Sigmar Gude: Viele glauben ja, wenn wir im oberen Preissegment neu bauen, dann ziehen dort die Reichen hin und machen unten billige Wohnungen frei. Aber das Dumme ist: Auch die Reichen zahlen gerne wenig Miete. Wir haben vor acht Jahren eine Studie für den Senat gemacht und festgestellt, dass der preiswerte Wohnungsmarkt zur Hälfte von Leuten belegt ist, die ein deutlich höheres Einkommen haben. Die Armen hatten damals schon kaum eine Möglichkeit, an solche Wohnungen zu kommen, weil Vermieter lieber solvente Mieter nehmen.
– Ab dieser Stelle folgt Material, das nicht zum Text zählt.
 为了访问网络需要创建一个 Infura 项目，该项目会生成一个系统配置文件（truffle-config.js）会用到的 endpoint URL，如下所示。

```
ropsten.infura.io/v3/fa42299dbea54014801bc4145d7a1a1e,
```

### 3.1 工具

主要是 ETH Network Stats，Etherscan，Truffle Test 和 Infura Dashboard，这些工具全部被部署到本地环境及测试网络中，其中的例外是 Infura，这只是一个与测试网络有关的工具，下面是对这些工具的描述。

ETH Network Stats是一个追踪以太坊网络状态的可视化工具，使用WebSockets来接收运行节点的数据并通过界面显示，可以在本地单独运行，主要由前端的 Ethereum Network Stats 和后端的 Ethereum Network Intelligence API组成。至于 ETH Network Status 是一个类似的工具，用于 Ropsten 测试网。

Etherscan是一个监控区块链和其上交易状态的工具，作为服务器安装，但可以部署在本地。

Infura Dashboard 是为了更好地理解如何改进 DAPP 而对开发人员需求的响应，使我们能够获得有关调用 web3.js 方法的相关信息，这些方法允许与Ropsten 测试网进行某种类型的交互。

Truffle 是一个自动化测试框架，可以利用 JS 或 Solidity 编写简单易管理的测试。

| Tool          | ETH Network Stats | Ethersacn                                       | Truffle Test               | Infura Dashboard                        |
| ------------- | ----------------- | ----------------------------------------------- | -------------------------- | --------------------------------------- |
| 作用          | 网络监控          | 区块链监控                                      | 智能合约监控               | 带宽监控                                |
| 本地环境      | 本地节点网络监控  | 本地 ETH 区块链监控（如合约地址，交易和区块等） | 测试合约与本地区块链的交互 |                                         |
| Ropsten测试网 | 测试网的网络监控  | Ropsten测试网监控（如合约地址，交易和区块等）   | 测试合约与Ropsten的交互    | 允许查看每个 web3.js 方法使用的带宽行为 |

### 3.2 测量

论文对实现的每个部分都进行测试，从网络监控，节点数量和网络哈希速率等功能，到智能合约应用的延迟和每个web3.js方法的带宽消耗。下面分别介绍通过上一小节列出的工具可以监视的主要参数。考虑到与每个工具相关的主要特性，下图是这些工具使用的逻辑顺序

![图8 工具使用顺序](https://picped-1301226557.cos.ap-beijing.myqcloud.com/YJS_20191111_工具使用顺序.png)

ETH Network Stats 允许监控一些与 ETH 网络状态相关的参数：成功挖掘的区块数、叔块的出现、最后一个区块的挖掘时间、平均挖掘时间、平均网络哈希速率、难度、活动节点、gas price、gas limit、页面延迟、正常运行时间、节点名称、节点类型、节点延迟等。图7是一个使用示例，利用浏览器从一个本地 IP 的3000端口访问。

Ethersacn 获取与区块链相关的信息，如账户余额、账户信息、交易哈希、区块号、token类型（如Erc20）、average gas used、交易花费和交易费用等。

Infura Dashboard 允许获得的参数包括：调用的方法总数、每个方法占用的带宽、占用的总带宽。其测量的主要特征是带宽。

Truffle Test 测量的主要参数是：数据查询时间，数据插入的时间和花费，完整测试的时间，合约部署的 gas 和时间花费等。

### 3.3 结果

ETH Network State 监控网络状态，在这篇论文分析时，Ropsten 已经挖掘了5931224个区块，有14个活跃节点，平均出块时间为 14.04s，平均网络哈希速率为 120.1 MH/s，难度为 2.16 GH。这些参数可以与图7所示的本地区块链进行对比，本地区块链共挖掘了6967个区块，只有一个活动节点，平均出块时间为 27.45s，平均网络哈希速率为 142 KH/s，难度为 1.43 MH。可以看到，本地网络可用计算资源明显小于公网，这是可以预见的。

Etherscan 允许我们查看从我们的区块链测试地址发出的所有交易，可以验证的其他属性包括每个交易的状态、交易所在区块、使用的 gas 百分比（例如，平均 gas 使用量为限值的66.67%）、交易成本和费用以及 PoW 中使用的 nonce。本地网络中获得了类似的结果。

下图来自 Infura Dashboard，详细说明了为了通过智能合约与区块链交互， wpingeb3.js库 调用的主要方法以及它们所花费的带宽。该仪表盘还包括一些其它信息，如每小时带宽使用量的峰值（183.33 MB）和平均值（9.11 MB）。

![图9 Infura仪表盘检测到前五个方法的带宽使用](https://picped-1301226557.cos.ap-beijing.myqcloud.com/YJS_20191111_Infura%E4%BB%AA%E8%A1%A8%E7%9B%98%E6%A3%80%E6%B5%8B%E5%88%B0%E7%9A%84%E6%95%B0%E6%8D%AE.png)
Morgenpost Online: Hat Berlin den Punkt verpasst, an dem man den Prozess hätte bremsen können?
Sigmar Gude: Man hat die Entwicklung verschlafen. Unsere Studie ist damals in der Versenkung verschwunden. Jetzt muss man dringend handeln, sonst wird diese Art von Konflikten zunehmen. In fast allen Kiezen haben die Menschen den Eindruck, dass die Mieten steigen und es Gentrifizierung gibt. Die Angst ist weit verbreitet und wird zunehmen. Derzeit ist weltweit viel billiges Geld unterwegs, das nach Anlagemöglichkeiten sucht. Die Investoren hören, in Berlin sind die Mieten billig, sie hoffen, durch Mieterhöhungen einen guten Schnitt zu machen. Das wird in dieser Stadt mit den niedrigen Einkommen problematisch. Denn auch die Zuwanderer haben meist keine hohen Einkommen. Wir haben nicht Massen von Leuten, die teurere Wohnungen leicht bezahlen könnten und ganz Kreuzberg oder Nord-Neukölln gentrifizieren. Aber der Druck auf die vorhandenen Haushalte wird zunehmen, auch wenn sie nicht sofort ausziehen müssen.